▶ Task goal: Reproduce exactly the line with "Four feature configurations" and all the lines beneath it, stopping only at the end of the material.

▶ Records for this task:
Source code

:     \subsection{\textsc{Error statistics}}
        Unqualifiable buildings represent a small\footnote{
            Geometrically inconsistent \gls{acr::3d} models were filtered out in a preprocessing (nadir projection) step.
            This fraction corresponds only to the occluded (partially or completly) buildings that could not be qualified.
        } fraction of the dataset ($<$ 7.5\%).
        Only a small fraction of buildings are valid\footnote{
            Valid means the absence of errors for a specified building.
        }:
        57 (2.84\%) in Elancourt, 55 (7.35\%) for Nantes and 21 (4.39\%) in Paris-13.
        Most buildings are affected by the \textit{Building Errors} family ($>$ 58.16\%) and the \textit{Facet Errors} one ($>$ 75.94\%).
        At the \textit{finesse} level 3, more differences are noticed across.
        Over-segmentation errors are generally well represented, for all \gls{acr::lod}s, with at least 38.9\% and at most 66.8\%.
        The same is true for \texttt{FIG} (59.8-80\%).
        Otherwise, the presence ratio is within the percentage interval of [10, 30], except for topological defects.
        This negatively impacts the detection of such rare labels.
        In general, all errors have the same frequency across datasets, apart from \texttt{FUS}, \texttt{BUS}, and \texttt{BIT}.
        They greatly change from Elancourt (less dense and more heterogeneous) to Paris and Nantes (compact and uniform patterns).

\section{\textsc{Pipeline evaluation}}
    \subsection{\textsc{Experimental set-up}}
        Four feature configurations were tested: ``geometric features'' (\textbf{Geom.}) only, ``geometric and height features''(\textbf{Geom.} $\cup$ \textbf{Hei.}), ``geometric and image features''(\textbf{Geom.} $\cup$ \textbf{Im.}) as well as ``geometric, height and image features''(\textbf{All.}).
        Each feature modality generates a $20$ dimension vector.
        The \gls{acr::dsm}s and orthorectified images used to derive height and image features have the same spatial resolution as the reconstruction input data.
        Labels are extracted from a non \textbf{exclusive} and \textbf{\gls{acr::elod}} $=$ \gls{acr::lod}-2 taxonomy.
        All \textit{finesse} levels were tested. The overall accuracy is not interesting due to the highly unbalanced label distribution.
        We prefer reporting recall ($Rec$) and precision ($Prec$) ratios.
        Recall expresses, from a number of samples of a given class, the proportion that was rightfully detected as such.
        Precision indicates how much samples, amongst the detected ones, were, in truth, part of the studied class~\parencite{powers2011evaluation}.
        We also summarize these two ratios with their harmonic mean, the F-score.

▶ Response to this exercise:
        Four feature configurations were tested: ``geometric features'' (\textbf{Geom.}) only, ``geometric and height features''(\textbf{Geom.} $\cup$ \textbf{Hei.}), ``geometric and image features''(\textbf{Geom.} $\cup$ \textbf{Im.}) as well as ``geometric, height and image features''(\textbf{All.}).
        Each feature modality generates a $20$ dimension vector.
        The \gls{acr::dsm}s and orthorectified images used to derive height and image features have the same spatial resolution as the reconstruction input data.
        Labels are extracted from a non \textbf{exclusive} and \textbf{\gls{acr::elod}} $=$ \gls{acr::lod}-2 taxonomy.
        All \textit{finesse} levels were tested. The overall accuracy is not interesting due to the highly unbalanced label distribution.
        We prefer reporting recall ($Rec$) and precision ($Prec$) ratios.
        Recall expresses, from a number of samples of a given class, the proportion that was rightfully detected as such.
        Precision indicates how much samples, amongst the detected ones, were, in truth, part of the studied class~\parencite{powers2011evaluation}.
        We also summarize these two ratios with their harmonic mean, the F-score.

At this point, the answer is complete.